What you have to do =>
Extract the run of lines that starts at the top of the records below and ends at the line with "21. **Find Factorial**: Write", keeping both ends and excluding pictures.

Given data =>
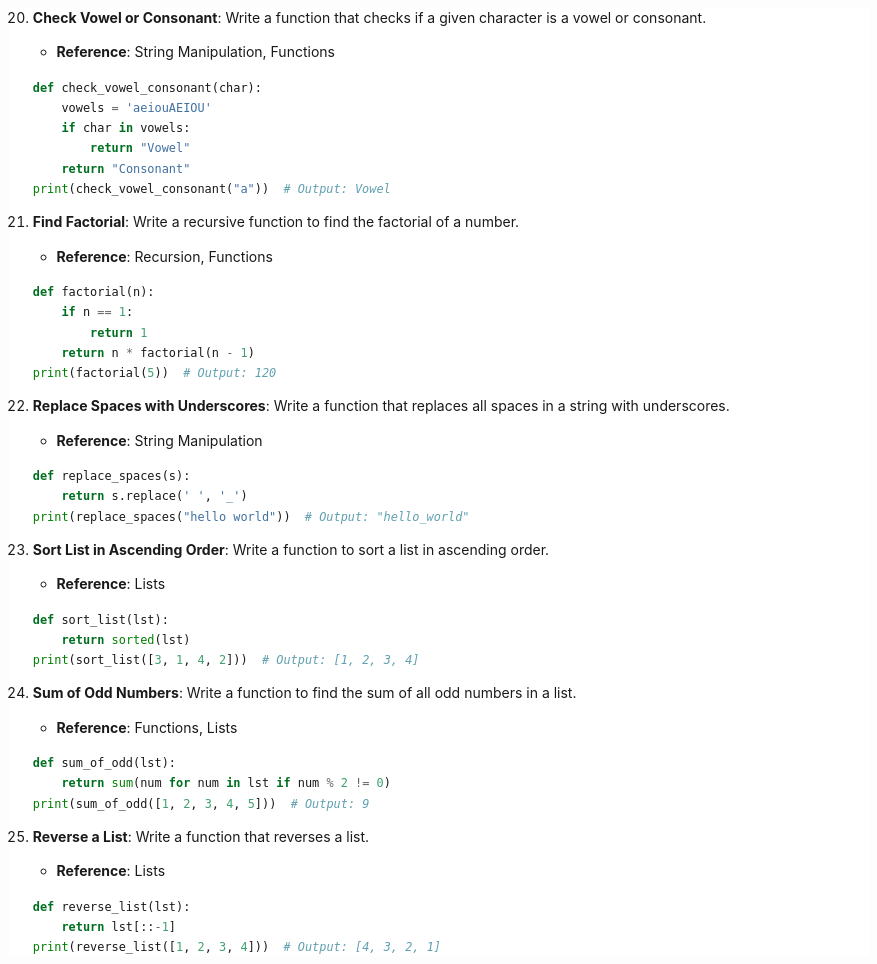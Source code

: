 20. **Check Vowel or Consonant**: Write a function that checks if a given character is a vowel or consonant.
    - **Reference**: String Manipulation, Functions
    ```python
    def check_vowel_consonant(char):
        vowels = 'aeiouAEIOU'
        if char in vowels:
            return "Vowel"
        return "Consonant"
    print(check_vowel_consonant("a"))  # Output: Vowel
    ```

21. **Find Factorial**: Write a recursive function to find the factorial of a number.
    - **Reference**: Recursion, Functions
    ```python
    def factorial(n):
        if n == 1:
            return 1
        return n * factorial(n - 1)
    print(factorial(5))  # Output: 120
    ```

22. **Replace Spaces with Underscores**: Write a function that replaces all spaces in a string with underscores.
    - **Reference**: String Manipulation
    ```python
    def replace_spaces(s):
        return s.replace(' ', '_')
    print(replace_spaces("hello world"))  # Output: "hello_world"
    ```

23. **Sort List in Ascending Order**: Write a function to sort a list in ascending order.
    - **Reference**: Lists
    ```python
    def sort_list(lst):
        return sorted(lst)
    print(sort_list([3, 1, 4, 2]))  # Output: [1, 2, 3, 4]
    ```

24. **Sum of Odd Numbers**: Write a function to find the sum of all odd numbers in a list.
    - **Reference**: Functions, Lists
    ```python
    def sum_of_odd(lst):
        return sum(num for num in lst if num % 2 != 0)
    print(sum_of_odd([1, 2, 3, 4, 5]))  # Output: 9
    ```

25. **Reverse a List**: Write a function that reverses a list.
    - **Reference**: Lists
    ```python
    def reverse_list(lst):
        return lst[::-1]
    print(reverse_list([1, 2, 3, 4]))  # Output: [4, 3, 2, 1]
    ```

Answer section =>
Source code

: 20. **Check Vowel or Consonant**: Write a function that checks if a given character is a vowel or consonant.
    - **Reference**: String Manipulation, Functions
    ```python
    def check_vowel_consonant(char):
        vowels = 'aeiouAEIOU'
        if char in vowels:
            return "Vowel"
        return "Consonant"
    print(check_vowel_consonant("a"))  # Output: Vowel
    ```

21. **Find Factorial**: Write a recursive function to find the factorial of a number.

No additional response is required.